Curtis Liebeck, a 32-year-old farmer from Merredin in Western Australia, has doubled his wheat yield since 2015, even though the region now receives nearly 20% less rainfall than three decades ago. In 2023, Liebeck’s farm recorded its lowest rainfall in 50 years but still produced one ton of wheat per hectare. His father, Ken, said that in earlier decades such conditions would have been disastrous, yielding less than half that amount.
Australia has added around 15 million metric tons of wheat annually compared to the 1980s, equivalent to about 7% of global wheat trade. Experts say this success is largely due to a combination of innovations in crop science, soil management, and farming practices, including the widespread adoption of no‑till agriculture, advanced seed breeding, and precision water-use efficiency.
Despite having some of the world’s driest and most nutrient-poor soils — often compared to “beach sand” — Australian farmers have managed to extract more productivity from every drop of water. Researchers from CSIRO and seed developers such as InterGrain have played a critical role in introducing wheat varieties resilient to drought, heat, and poor soils.
Western Australia, the country’s largest wheat-exporting state, has been hardest hit by declining rainfall, with wetter summers and drier winters disrupting traditional cropping cycles.
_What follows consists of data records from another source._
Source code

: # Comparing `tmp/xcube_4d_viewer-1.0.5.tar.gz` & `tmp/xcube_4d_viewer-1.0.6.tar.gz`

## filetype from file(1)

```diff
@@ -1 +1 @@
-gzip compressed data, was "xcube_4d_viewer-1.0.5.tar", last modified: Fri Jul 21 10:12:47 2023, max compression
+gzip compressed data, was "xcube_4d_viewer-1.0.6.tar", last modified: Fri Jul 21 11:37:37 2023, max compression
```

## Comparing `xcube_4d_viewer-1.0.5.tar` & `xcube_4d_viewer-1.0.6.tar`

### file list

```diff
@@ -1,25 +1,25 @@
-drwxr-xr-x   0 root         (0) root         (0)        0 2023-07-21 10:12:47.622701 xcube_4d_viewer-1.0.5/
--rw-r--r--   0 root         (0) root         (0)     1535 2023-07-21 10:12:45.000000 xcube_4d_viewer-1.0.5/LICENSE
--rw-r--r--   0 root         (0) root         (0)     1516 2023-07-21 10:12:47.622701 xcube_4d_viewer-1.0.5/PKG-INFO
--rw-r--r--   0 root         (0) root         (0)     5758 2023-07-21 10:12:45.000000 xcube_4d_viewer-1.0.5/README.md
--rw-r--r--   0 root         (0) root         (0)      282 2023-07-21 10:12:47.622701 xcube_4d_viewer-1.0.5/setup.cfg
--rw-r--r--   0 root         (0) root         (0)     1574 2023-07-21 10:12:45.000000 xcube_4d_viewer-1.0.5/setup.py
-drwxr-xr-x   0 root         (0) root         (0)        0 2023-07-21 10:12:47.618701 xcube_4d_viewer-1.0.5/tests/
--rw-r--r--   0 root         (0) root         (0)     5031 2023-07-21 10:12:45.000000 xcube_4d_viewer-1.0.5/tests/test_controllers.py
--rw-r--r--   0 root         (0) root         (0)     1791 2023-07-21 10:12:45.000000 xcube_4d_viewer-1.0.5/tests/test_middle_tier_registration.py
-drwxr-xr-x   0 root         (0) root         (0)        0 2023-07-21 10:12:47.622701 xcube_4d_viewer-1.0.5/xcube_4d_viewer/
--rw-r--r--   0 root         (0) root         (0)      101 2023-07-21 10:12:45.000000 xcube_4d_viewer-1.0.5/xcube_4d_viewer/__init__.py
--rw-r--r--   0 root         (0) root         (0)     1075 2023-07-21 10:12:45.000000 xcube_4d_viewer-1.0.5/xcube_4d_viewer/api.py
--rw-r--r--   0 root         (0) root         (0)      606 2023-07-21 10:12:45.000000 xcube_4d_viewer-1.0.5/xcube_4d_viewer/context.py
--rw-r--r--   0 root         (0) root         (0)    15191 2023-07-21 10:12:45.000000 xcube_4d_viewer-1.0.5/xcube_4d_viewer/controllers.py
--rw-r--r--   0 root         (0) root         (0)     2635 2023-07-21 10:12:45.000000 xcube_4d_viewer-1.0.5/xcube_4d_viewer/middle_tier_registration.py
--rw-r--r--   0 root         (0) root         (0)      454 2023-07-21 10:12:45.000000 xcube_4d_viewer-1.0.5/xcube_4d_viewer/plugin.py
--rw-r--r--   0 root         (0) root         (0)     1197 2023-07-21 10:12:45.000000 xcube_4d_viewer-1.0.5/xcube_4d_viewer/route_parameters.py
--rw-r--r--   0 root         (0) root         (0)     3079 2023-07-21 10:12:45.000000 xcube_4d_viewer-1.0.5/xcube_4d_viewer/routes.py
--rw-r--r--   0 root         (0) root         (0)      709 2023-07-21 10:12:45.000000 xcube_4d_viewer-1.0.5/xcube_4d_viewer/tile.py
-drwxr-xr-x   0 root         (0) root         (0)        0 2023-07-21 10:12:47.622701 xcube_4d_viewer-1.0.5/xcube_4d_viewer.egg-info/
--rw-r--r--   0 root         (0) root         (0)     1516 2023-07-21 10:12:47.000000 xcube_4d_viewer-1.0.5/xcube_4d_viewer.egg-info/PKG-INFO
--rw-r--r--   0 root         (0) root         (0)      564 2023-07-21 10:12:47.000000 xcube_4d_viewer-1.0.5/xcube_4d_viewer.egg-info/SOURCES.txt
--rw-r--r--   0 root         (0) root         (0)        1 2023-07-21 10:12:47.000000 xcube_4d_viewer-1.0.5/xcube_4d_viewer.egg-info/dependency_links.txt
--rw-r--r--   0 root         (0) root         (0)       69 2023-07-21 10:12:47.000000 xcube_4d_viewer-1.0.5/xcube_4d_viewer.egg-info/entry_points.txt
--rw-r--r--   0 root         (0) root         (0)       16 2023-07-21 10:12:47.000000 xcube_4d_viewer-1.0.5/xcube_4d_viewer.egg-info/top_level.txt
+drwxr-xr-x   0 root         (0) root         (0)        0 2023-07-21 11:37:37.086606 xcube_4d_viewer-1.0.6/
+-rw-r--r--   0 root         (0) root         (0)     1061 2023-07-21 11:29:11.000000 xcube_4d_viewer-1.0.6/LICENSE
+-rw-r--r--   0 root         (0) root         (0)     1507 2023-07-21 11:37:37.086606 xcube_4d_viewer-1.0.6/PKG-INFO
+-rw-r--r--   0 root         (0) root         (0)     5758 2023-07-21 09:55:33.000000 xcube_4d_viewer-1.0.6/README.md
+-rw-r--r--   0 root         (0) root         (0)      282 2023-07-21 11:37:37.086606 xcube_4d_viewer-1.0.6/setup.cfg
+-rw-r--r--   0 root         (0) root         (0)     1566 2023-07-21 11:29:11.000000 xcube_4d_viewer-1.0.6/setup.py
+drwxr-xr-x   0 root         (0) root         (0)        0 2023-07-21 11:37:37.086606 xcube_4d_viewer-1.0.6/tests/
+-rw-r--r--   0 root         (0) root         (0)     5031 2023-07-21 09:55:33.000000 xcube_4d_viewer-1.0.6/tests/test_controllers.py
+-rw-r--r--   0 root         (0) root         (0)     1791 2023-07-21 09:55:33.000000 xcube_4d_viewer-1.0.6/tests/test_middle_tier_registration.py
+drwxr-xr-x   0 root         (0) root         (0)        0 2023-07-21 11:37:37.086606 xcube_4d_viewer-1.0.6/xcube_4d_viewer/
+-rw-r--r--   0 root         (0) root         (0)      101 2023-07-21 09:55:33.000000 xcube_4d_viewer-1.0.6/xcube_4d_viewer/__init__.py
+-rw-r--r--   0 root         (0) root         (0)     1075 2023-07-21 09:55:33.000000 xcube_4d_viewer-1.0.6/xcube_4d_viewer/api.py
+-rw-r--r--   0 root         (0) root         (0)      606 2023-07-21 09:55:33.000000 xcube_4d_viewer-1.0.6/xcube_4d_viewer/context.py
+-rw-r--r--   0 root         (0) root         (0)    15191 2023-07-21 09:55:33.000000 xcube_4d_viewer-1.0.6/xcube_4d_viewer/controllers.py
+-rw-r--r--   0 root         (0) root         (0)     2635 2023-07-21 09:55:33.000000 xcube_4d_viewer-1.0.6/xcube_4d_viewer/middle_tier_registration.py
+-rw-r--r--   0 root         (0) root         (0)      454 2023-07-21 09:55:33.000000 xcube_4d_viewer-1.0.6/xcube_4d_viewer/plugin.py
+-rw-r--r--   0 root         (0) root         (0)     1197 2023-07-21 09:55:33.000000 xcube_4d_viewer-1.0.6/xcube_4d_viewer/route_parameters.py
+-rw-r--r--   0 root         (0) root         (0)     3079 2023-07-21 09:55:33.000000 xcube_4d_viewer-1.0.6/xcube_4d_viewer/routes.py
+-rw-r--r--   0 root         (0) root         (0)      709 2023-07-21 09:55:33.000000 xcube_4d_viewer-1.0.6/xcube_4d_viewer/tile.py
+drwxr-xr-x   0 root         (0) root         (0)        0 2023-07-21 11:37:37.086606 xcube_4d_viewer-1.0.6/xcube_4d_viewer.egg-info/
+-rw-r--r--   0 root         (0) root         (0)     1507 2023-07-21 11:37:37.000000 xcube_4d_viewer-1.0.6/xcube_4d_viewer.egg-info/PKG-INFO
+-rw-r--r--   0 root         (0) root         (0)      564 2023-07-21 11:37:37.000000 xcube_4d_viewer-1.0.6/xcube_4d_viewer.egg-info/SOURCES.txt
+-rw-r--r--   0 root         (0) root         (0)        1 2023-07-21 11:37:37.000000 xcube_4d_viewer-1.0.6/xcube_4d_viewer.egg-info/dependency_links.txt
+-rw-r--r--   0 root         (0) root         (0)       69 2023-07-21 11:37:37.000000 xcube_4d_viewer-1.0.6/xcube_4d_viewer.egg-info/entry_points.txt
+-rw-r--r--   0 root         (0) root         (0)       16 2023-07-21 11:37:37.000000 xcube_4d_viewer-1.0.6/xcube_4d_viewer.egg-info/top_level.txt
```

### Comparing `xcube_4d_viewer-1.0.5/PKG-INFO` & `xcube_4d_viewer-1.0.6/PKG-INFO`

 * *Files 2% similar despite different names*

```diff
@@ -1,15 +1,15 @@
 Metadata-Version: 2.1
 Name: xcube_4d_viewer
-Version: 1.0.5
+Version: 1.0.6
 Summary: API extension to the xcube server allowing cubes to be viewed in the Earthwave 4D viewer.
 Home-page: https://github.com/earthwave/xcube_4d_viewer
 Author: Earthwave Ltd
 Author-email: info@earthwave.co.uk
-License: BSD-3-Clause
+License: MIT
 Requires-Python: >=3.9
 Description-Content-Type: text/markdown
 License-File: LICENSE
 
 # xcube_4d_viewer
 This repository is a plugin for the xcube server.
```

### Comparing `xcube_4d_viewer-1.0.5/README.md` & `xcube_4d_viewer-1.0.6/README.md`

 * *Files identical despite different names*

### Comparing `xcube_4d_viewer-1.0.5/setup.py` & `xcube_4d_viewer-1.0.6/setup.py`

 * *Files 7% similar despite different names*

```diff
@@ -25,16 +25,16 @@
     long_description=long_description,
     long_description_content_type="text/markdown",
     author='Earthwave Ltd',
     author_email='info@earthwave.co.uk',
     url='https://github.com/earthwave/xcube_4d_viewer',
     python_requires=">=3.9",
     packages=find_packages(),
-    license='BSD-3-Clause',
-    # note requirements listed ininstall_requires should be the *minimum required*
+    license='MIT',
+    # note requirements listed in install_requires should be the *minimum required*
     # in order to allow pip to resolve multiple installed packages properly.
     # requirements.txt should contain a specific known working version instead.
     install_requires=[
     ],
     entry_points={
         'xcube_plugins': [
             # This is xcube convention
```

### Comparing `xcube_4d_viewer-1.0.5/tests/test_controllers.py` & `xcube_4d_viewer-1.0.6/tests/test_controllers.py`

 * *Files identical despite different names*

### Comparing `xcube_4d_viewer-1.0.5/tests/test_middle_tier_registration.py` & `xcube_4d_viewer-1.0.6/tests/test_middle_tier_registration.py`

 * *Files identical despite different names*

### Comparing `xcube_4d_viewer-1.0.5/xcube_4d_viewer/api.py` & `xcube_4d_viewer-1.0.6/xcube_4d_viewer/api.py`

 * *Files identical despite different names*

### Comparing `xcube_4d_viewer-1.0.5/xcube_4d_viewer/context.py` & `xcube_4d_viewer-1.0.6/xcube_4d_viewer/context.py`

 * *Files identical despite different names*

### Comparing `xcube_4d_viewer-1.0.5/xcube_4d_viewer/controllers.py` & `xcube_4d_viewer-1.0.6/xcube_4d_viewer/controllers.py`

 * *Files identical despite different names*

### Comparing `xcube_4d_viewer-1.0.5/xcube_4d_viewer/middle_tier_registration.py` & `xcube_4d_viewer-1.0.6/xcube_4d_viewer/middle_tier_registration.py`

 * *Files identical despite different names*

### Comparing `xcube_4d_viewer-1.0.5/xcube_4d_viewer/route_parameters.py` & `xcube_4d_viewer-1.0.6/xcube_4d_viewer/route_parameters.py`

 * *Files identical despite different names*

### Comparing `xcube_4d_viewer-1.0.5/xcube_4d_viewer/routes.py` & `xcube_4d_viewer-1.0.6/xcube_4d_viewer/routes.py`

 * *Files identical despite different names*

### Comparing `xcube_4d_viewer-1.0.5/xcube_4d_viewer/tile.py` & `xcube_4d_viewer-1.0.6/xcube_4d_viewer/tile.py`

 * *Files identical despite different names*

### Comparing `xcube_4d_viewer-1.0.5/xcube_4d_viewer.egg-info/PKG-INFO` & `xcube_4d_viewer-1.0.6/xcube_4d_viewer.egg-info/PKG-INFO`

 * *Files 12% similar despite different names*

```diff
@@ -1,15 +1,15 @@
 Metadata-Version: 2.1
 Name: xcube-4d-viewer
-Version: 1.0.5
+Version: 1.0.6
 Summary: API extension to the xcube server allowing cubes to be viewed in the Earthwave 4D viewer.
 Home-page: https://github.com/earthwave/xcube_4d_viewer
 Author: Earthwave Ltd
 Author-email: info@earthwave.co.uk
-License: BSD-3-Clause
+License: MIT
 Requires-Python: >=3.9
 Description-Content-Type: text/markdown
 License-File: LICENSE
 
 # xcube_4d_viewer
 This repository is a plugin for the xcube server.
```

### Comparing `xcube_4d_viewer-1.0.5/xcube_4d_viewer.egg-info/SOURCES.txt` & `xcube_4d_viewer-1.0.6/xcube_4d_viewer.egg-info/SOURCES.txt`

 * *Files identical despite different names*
Yet, the relentless pursuit of efficiency and innovation has made Australia one of the world’s top wheat exporters, with lessons now influencing farming practices in other drought-prone regions such as the United States and Canada.
Australia’s agricultural resilience, experts say, highlights how innovation and applied science can help feed a growing global population despite mounting climate challenges.